### WORK REQUEST
Only lines holding "master" are wanted; copy each of them from the records below.

### DATA FOR REVIEW
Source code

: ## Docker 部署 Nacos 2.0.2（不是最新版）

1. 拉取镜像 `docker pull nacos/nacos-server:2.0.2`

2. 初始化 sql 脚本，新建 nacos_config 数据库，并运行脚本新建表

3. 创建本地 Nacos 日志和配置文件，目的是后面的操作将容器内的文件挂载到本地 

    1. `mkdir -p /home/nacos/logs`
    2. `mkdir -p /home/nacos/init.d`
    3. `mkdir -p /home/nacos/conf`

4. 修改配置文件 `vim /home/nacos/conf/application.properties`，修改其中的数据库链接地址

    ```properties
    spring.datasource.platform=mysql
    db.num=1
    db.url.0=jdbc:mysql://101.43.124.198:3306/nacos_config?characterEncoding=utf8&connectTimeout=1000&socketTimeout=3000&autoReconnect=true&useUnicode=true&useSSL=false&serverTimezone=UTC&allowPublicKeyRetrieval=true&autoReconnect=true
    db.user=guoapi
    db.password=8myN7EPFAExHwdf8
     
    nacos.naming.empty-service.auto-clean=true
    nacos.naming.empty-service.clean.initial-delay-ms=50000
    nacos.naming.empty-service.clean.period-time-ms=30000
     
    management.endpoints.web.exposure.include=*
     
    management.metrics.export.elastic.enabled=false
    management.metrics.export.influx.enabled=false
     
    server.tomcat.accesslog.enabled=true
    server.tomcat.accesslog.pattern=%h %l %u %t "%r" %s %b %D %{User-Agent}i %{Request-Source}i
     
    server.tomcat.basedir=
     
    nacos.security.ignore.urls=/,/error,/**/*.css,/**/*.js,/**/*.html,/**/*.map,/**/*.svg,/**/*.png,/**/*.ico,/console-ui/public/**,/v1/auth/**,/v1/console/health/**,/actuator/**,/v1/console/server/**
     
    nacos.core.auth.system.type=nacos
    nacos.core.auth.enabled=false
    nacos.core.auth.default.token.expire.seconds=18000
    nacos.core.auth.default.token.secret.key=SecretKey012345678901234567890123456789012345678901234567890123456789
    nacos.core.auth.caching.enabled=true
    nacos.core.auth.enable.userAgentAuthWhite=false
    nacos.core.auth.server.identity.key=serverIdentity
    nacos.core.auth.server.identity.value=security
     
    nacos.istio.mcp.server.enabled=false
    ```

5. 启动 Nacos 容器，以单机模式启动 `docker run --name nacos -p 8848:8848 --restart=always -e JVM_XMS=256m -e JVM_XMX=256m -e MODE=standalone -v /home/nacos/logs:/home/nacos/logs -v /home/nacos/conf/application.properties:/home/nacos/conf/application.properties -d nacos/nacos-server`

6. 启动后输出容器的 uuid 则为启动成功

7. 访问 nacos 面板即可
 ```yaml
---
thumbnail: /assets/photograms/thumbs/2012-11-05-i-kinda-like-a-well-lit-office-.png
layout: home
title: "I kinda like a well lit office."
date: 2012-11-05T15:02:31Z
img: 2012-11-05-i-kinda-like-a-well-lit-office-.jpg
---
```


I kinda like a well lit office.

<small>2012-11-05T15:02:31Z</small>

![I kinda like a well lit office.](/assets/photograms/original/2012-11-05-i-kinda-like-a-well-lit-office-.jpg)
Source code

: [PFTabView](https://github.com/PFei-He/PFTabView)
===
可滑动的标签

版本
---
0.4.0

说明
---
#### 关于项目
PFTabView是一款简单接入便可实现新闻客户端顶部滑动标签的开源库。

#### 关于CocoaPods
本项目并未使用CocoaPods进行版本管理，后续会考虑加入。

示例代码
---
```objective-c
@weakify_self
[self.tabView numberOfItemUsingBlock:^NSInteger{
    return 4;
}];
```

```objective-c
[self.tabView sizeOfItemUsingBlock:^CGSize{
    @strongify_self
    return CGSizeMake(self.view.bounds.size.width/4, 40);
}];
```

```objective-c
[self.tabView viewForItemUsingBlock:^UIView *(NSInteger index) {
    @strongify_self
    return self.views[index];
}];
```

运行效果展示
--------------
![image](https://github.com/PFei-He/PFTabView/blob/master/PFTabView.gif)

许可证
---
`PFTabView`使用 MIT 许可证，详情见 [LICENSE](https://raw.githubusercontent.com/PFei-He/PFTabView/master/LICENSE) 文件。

### RESPONSE FOR THIS EXERCISE
![image](https://github.com/PFei-He/PFTabView/blob/master/PFTabView.gif)
`PFTabView`使用 MIT 许可证，详情见 [LICENSE](https://raw.githubusercontent.com/PFei-He/PFTabView/master/LICENSE) 文件。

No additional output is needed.